⭐︎・7 反転世界
「反転世界か」
レンがつぶやいた。
便宜上ペルデュ-αと名付けた第二惑星の一方は、分子の施光性が反転している世界だった。物質の構造が、鏡に映したように逆になっているのだ。
反転した有機化合物は、人間の体では受け入れられない。この星には食べ物がないということだ。ペルデュの人々がこの世界で生き延びられたはずはない。
「鏡の国だな」
ダラムが、計器類を調整しながら言った。
これから、ペルデュ-βと名付けたもう一方の惑星に向かうのだ。
「鏡像異性体の星? どうしてこんなことになるんだ」
レンが言うと、ラピスは首をひねった。
「ん? と思うことはあったんだ。
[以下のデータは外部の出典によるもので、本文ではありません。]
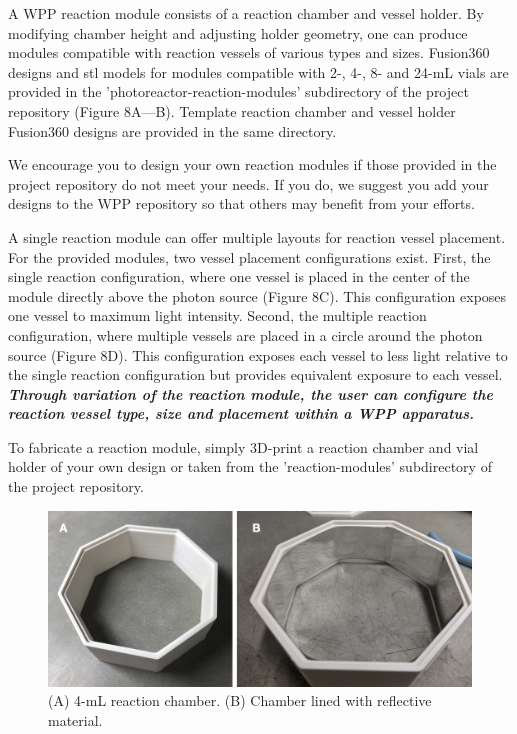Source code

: \documentclass[11pt]{article}
\begin{document}
A WPP reaction module consists of a reaction chamber and vessel holder.
By modifying chamber height and adjusting holder geometry, one can produce modules compatible with reaction vessels of various types and sizes.
Fusion360 designs and stl models for modules compatible with 2-, 4-, 8- and 24-mL vials are provided in the 'photoreactor-reaction-modules' subdirectory of the project repository (Figure 8A—B).
Template reaction chamber and vessel holder Fusion360 designs are provided in the same directory.

We encourage you to design your own reaction modules if those provided in the project repository do not meet your needs.
If you do, we suggest you add your designs to the WPP repository so that others may benefit from your efforts.

A single reaction module can offer multiple layouts for reaction vessel placement.
For the provided modules, two vessel placement configurations exist.
First, the single reaction configuration, where one vessel is placed in the center of the module directly above the photon source (Figure 8C).
This configuration exposes one vessel to maximum light intensity.
Second, the multiple reaction configuration, where multiple vessels are placed in a circle around the photon source (Figure 8D).
This configuration exposes each vessel to less light relative to the single reaction configuration but provides equivalent exposure to each vessel.
\textbf{\textit{Through variation of the reaction module, the user can configure the reaction vessel type, size and placement within a WPP apparatus.}}

To fabricate a reaction module, simply 3D-print a reaction chamber and vial holder of your own design or taken from the 'reaction-modules' subdirectory of the project repository.

\begin{figure}[H]
	\centering
	\includegraphics[width=\textwidth]{"./fig9.png"}
	\caption{(A) 4-mL reaction chamber. (B) Chamber lined with reflective material.}
\end{figure}
\end{document}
αの自転は、この星系のほかの惑星とは逆まわりらしくて」
「そういうの、たまにあるよね」
ダラムが言った。
「それと関係あるのかどうかは、僕は専門外だからわからない」
ラピスは目をあげて、ダラムの前のモニター画面を見ながら言った。
「そういうのは、ダラムみたいな人たちが解明してくれるんじゃないかな」
レンは、落ち着かない様子で歩きまわった。
「ラピス」
「なんだい」
「もし、βに人がいたらどうする? いきなり僕らが行くなんて、やっていいことなんだろうか。さっさと着陸して『みなさん、こんにちは。我々は宇宙人です』ってわけにはいかないだろ」
ラピスは笑った。
「未踏査の惑星に人類がいたとして、今の学説では、それはほぼ僕らと同じ祖先を持つ移民の子孫だろう、ということになっている。ちょっと傲慢な考えかも、とは思うけどね。僕らが宇宙人なら、彼らも宇宙人だよ」
レンは、うなずきながら言った。
「それで、もし出会ってしまったらどうなんだ?」
「状況次第だな」
ラピスは、ちょっと考えた。
「一人用の小型偵察機がある。見せただろ」
ダラムが、床下の格納庫の方にちらりを批判的な目を向けた。
「うん。旧式の風呂桶みたいなやつ」
ラピスは、ダラムの言葉を無視して続けた。
「僕ひとりなら、この船を静止軌道上にのせて、偵察機で地表近くまで降りてみる。そしてどうなるか、それからのことだ。本当に状況次第なんだよ。こういうことって、予定をたててその通りにいくなんてことはまずない。思いがけない冒険が苦手なタイプは、宇宙には出ない方がいいかもしれない」
自分は思いがけない冒険は苦手かもしれない、とレンは思ったけれど、何も言わずにおいた。
ラピスが微笑んだ。
「まあ、たいていの場合、いきなり『こんにちは』にはならない。退屈なことのほうが多いんだ。こういうことに備えなきゃならないようなら、それはそれで嬉しいかも、と僕は思うんだけどね」
「ペルデュ-βが特定できた。スクリーンの中央だ」
ダラムが言った。
「待ってろ。今矢印を出す」
ダラムのしなやかな指が操作パネルの上を踊った。
黄色い矢印の先の輝く点を、三人はじっと見つめた。
可能性があるなら、思いがけない冒険に出くわしてもいい、とレンは思った。
旋光性、鏡像異性体等について認識の誤りがあれば、すべて私の責任です。